Hostage rescue, and no “Gutsy call” statement from VP?

Four hostages have been rescued by Special Forces who carried a long nighttime forced march and a firefight to release them. Oddly there are no ‘tense’ situation room scenes, nor ‘gutsy call’ statements from the leadership, and the only kudos apparent was given to the troops involved. A possible explanation might be; this one was carried out by the British SAS:

BRITAIN'S Special Air Service made a daring night-time march across the mountains in Afghanistan in a “breathtaking” operation to free the British aid worker Helen Johnston and three other hostages, David Cameron has revealed. … More than 10 of the heavily armed kidnappers were killed.

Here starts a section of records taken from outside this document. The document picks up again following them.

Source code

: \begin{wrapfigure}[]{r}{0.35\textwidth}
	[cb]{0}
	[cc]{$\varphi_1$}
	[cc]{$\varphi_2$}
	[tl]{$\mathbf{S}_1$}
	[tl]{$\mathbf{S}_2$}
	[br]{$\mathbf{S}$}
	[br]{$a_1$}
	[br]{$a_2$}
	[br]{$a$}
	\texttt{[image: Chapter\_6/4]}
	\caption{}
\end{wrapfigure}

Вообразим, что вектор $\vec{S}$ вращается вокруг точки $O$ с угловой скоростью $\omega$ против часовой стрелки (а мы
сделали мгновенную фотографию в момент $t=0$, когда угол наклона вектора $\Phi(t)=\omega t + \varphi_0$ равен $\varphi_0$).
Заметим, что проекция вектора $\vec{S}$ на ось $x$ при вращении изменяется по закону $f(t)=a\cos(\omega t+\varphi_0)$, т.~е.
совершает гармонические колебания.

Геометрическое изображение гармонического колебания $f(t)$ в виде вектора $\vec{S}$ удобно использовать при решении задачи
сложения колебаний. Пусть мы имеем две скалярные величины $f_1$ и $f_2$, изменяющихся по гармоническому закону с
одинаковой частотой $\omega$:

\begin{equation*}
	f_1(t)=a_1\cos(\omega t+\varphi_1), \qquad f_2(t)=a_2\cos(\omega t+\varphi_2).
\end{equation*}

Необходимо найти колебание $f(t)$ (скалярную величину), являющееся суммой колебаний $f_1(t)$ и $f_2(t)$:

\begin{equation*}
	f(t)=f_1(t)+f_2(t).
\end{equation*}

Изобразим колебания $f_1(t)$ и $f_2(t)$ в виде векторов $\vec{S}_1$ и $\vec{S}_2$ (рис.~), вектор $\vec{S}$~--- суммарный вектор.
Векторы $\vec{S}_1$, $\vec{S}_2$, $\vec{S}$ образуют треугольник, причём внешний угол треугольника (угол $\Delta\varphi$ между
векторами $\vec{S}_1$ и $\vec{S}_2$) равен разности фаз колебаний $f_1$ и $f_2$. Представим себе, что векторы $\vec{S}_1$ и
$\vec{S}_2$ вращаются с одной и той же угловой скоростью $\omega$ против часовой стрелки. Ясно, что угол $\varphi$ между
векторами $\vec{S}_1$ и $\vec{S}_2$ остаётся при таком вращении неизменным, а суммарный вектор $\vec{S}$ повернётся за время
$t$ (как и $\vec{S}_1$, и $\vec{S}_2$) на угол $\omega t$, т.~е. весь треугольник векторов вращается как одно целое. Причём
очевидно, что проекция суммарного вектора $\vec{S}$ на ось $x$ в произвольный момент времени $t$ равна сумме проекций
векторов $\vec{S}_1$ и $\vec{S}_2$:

The SAS opted for what Mr Cameron called their “long route march at night” because they did not want to tip off the hostage-takers by arriving in a helicopter. A helicopter raid to rescue another British aid worker, Linda Norgrove, in 2010 backfired disastrously. The Taliban panicked when they heard the helicopters and Norgrove was killed in the ensuing chaos. …

In a significant toughening of the government's stance towards those who kidnap Britons, Mr Cameron said the outcome served as a warning that such groups could expect “a swift and brutal end.”
The action was part of a joint UK/ US operation in which the American Special Forces attacked another area where it was thought hostages could be located:
A contingent of British and American special forces supported by a dozens more paratroopers had been flown by helicopter into the area early in the week. While the American special forces headed towards the cave complex, about 30 British SAS undertook a long march to the mud hut compound.

The Americans found a group of kidnappers in the caves and killed them. But there were no hostages.

At about the same time the British SAS came across all four hostages being held by the second group. Although the kidnappers were armed with heavy machine guns, rocket-propelled grenades and AK-47s, the SAS killed them after a firefight.

3 comments:

  1. Our Commander in Chief is not fit to carry an SAS trooper's old jock strap...not that he physically could anyway.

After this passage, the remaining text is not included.